Hi, I wanted to play with the LLaMA 7B model recently released. With the command below I got OOM error on a T4 16GB GPU.
How much GPU do I need to run the 7B model? In the Meta FAIR version of the model, we can adjust the max batch size to make it work on a single T4. What should be done here to make it work on a single T4 GPU? Thanks!
tokenizer = transformers.LlamaTokenizer.from_pretrained("/path/to/tokenizer/")
model = transformers.LlamaForSequenceClassification.from_pretrained("/path/to/llama-7b/")
To run the 7B model in full precision, you need 7 * 4 = 28GB of GPU RAM. You should add torch_dtype=torch.float16 to use half the memory and fit the model on a T4.

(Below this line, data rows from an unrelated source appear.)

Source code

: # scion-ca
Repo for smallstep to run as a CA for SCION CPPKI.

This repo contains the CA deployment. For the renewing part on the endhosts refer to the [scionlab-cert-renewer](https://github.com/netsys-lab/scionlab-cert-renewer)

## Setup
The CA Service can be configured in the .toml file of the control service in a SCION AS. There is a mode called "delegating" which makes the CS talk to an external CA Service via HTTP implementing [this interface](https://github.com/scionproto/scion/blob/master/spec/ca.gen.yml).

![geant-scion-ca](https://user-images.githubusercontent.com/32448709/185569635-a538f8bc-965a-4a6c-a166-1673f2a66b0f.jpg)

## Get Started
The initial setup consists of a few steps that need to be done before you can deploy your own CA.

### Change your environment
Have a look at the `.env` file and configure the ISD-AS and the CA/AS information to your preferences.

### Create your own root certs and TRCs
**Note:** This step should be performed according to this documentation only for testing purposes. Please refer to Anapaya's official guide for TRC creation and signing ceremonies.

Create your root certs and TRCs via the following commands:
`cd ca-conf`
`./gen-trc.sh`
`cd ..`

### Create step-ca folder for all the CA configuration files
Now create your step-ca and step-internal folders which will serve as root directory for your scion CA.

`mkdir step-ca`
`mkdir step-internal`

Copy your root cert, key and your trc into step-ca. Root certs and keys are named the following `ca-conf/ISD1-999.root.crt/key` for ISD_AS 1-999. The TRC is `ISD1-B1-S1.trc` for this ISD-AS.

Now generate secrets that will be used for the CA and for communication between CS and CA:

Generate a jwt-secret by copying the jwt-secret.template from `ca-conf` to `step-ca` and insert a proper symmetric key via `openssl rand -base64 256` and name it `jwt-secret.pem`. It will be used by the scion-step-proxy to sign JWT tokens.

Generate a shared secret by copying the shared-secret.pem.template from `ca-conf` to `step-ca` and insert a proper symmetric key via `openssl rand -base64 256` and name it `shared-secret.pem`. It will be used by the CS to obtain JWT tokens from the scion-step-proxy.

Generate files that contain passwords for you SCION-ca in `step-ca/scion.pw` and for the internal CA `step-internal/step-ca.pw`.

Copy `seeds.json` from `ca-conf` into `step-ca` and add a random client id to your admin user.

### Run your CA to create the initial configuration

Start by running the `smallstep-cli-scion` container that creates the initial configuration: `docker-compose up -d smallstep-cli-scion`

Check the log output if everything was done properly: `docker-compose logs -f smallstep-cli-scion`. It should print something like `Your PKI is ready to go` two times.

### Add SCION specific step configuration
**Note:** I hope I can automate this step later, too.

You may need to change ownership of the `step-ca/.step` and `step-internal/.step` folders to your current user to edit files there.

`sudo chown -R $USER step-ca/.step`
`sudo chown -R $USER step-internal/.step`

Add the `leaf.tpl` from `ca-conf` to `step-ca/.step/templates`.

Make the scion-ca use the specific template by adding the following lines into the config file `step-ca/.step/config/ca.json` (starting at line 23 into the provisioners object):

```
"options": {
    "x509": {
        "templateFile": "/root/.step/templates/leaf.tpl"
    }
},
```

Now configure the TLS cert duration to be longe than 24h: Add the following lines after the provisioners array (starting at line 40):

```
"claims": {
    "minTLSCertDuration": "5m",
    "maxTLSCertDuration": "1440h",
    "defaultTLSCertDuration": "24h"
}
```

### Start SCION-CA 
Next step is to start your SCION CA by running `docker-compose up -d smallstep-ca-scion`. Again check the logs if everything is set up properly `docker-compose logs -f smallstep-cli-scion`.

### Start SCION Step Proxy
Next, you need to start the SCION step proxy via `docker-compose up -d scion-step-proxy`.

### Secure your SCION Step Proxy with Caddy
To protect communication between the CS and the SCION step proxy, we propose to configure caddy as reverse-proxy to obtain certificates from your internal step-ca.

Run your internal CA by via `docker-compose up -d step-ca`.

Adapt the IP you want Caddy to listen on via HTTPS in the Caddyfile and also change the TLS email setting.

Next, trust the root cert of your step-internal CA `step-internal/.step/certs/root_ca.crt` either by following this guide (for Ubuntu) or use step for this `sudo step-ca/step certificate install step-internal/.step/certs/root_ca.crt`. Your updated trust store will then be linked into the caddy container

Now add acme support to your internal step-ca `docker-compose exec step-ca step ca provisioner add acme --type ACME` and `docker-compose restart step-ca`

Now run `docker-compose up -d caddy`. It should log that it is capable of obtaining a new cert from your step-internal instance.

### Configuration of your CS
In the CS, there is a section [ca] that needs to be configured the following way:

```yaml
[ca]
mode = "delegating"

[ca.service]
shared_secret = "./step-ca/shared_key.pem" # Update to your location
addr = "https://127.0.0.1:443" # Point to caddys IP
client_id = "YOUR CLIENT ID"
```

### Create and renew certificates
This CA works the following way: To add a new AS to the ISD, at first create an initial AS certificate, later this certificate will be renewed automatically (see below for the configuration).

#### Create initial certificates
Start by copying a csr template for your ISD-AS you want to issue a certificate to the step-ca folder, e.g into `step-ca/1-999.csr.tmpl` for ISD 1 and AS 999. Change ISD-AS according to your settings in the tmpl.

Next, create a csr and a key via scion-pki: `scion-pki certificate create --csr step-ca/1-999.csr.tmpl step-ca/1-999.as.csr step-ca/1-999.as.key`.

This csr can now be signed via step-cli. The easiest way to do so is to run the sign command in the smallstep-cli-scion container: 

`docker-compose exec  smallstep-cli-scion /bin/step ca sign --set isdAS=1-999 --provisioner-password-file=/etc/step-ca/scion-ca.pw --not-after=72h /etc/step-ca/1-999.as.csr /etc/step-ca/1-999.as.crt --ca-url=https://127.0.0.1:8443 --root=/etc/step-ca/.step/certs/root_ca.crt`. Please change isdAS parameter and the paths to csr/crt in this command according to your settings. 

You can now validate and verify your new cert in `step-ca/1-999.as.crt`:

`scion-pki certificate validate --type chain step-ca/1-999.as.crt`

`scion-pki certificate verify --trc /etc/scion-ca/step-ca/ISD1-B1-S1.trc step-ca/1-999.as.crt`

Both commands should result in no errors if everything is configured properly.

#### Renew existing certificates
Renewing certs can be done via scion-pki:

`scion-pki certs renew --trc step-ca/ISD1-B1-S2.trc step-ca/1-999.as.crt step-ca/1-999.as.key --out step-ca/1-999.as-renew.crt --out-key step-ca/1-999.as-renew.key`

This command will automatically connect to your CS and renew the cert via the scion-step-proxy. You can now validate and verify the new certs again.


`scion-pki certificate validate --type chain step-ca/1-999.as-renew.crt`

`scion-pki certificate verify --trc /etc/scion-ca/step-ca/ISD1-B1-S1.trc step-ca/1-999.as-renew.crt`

13*4 = 52 - this is the memory requirement for the inference. For the training, usually, you need more memory (depending on tensor Parallelism/ Pipeline parallelism/ Optimizer/ ZeRo offloading parameters/ framework and others). Contact me: https://www.linkedin.com/in/denistimonin/
Basicly the idea is that you store the row weights (weigths are store in 16bit parameters format) and you also need to store the gradient of the weights. As 1 bytes = 8 bits, you need 2B for every weights and another 2B for the gradient. And that’s only the case if you use SGD optimization because if you use ADAM as your optimizer, you need more memory per weights.

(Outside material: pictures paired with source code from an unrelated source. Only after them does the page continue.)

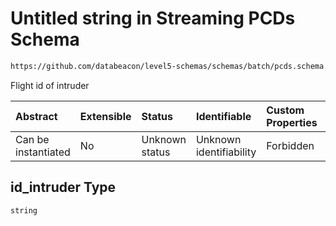 # Untitled string in Streaming PCDs Schema

```txt
https://github.com/databeacon/level5-schemas/schemas/batch/pcds.schema.json#/properties/id_intruder
```

Flight id of intruder

| Abstract            | Extensible | Status         | Identifiable            | Custom Properties | Additional Properties | Access Restrictions | Defined In                                                                    |
| :------------------ | :--------- | :------------- | :---------------------- | :---------------- | :-------------------- | :------------------ | :---------------------------------------------------------------------------- |
| Can be instantiated | No         | Unknown status | Unknown identifiability | Forbidden         | Allowed               | none                | [pcds.schema.json\*](../../out/batch/pcds.schema.json "open original schema") |

## id\_intruder Type

`string`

So you ends up with a raw memory requirement of 4*nb_parameters if you use SGD.
You can read the LoRa paper : https://arxiv.org/pdf/2106.09685.pdf, at the beginning they said that using lora for finetuning by 3 because you don’t have to store the gradient and gradient momentum of the optimizer.
in full precision (float32), every parameter of the model is stored in 32 bits or 4 bytes. Hence 4 bytes / parameter * 7 billion parameters = 28 billion bytes = 28 GB of GPU memory required, for inference only. In half precision, each parameter would be stored in 16 bits, or 2 bytes. Hence you would need 14 GB for inference. There are now also 8 bit and 4 bit algorithms, so with 4 bits (or half a byte) per parameter you would need 3.5 GB of memory for inference.

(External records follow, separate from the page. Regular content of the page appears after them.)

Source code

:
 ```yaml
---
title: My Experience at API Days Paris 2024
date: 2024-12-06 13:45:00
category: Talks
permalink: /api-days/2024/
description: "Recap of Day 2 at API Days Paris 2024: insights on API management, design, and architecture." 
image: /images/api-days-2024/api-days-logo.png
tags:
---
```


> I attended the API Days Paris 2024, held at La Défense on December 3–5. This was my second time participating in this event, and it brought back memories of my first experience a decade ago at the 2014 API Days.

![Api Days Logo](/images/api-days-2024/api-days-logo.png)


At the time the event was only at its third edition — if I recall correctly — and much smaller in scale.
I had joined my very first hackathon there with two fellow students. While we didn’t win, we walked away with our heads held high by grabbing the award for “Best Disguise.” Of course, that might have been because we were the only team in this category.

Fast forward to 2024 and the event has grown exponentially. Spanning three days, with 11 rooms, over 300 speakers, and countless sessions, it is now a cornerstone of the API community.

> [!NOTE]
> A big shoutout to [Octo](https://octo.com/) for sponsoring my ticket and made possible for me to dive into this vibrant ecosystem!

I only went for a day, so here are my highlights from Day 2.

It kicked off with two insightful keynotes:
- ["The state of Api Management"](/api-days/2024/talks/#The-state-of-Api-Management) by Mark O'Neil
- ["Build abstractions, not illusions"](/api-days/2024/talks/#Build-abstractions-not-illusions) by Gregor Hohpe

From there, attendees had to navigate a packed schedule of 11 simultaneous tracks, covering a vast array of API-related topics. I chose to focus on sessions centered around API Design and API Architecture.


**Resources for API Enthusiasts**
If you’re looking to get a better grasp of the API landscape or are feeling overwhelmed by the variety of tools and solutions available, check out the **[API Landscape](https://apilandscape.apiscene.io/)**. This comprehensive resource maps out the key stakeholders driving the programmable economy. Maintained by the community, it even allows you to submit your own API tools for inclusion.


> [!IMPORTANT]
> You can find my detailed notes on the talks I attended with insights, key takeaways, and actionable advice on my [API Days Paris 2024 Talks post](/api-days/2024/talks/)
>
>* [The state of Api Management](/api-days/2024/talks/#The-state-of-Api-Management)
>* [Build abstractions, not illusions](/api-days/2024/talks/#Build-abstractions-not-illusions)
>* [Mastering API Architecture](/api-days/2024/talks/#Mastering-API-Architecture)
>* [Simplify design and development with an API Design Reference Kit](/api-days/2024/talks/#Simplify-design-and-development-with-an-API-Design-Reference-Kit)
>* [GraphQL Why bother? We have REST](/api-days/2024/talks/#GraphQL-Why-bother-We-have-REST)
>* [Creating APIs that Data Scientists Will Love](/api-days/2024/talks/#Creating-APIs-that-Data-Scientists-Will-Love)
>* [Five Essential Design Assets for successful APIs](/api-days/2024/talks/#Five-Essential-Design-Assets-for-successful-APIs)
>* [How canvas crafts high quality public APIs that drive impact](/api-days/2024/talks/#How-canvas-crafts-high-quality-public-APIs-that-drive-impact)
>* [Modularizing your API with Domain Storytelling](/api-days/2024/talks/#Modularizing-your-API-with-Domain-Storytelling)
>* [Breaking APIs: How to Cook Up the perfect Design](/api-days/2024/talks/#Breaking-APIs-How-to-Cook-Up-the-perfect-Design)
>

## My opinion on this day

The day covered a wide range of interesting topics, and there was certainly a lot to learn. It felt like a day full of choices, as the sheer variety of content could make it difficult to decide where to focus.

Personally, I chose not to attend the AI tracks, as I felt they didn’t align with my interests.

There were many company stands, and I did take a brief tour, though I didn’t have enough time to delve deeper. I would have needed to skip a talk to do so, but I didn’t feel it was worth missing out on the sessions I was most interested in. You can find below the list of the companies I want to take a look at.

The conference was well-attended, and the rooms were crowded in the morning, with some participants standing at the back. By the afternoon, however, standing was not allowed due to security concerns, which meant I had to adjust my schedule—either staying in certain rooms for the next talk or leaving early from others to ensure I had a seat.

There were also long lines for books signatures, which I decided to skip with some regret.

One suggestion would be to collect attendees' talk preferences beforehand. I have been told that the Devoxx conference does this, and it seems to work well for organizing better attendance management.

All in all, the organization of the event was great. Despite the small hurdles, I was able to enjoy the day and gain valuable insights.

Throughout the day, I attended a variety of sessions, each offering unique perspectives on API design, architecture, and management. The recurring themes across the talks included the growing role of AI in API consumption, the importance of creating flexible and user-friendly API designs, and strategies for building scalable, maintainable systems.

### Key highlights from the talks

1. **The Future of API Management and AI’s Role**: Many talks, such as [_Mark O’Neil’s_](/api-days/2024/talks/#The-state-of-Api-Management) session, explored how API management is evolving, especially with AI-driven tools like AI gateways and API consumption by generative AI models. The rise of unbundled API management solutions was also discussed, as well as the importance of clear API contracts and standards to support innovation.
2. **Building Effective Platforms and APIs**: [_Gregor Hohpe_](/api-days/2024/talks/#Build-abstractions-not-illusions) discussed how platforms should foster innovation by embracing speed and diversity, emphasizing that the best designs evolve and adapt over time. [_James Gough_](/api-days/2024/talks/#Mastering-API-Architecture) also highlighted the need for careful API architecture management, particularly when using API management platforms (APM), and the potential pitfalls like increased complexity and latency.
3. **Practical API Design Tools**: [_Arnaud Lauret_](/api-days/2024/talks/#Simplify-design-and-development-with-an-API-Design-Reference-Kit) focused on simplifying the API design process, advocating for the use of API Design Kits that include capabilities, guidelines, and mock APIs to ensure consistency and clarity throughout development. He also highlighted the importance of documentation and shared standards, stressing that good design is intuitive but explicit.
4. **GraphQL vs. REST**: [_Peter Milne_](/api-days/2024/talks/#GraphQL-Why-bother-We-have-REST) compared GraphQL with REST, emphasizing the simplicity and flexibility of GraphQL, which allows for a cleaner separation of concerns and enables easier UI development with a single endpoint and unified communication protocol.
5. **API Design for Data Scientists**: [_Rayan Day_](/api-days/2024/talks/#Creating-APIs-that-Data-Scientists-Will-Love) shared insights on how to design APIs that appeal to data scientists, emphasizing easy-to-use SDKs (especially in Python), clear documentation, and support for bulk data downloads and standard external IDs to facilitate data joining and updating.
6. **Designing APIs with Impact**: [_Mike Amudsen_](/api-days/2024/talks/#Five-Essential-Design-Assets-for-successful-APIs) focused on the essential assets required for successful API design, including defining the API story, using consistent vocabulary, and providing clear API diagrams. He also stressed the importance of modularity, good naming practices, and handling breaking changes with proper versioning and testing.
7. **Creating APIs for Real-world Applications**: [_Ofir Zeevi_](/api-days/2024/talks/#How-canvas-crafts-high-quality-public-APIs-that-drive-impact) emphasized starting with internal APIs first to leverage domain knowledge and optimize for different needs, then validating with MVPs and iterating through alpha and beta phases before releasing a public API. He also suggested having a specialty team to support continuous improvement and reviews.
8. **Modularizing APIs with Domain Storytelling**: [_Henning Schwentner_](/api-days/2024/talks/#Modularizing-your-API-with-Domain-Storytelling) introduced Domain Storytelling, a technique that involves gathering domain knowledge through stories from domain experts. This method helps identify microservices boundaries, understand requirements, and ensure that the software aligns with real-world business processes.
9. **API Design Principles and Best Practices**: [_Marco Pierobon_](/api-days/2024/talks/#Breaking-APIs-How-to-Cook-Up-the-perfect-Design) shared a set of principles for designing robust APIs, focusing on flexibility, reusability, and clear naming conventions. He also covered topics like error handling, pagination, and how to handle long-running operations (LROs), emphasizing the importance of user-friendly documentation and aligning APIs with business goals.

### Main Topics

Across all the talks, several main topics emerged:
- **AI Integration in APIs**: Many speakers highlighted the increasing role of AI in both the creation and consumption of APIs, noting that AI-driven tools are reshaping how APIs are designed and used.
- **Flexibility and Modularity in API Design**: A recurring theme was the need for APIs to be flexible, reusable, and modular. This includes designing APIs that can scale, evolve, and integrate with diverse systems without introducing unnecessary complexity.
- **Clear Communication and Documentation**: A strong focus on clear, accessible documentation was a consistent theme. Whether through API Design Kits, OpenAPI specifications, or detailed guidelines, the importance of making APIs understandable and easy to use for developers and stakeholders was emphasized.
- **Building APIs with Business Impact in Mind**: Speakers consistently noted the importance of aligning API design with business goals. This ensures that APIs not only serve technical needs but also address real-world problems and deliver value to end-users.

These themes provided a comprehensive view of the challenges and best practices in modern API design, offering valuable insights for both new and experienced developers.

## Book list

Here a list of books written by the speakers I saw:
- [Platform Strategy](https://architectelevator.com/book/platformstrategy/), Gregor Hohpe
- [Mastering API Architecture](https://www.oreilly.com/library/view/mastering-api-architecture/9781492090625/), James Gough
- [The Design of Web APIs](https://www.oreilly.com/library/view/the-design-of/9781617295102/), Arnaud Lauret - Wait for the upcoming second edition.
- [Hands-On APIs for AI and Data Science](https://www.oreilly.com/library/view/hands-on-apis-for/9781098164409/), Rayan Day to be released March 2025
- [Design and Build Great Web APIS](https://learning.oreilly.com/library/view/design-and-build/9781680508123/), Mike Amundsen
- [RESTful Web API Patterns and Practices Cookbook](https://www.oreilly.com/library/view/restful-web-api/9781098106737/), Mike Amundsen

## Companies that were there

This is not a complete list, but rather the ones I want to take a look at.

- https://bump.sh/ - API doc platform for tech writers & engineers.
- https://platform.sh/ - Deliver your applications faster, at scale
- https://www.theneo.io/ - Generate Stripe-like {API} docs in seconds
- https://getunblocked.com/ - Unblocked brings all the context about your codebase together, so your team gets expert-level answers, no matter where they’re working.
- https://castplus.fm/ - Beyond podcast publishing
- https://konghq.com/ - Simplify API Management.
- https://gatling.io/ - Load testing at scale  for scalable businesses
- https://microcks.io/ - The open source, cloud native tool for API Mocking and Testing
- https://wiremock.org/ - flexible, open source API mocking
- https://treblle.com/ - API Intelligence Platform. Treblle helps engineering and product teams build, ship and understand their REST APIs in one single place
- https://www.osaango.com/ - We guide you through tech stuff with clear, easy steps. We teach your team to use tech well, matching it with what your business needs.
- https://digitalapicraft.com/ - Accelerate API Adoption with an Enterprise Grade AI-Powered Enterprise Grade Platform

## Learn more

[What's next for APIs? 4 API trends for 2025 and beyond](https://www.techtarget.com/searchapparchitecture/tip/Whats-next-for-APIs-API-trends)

For training, it depends on the optimizer you use.
In case you use regular AdamW, then you need 8 bytes per parameter (as it not only stores the parameters, but also their gradients and second order gradients). Hence, for a 7B model you would need 8 bytes per parameter * 7 billion parameters = 56 GB of GPU memory. If you use AdaFactor, then you need 4 bytes per parameter, or 28 GB of GPU memory. With the optimizers of bitsandbytes (like 8 bit AdamW), you would need 2 bytes per parameter, or 14 GB of GPU memory.
Thanks much. This is very useful! I’m curious to learn more about bitsandbytes - e.g. AdamW 8bit to get it working w 14GB. Does anyone have the model on HF by using the last optimizer you mention?
–Aaron
Is your answer assuming a batch size of 1? In other words, how does the memory requirement change with the batch size? I think the number of parameters will remain the same, so we will not need additional memory to store them – the extra memory will be needed to store a bigger batch.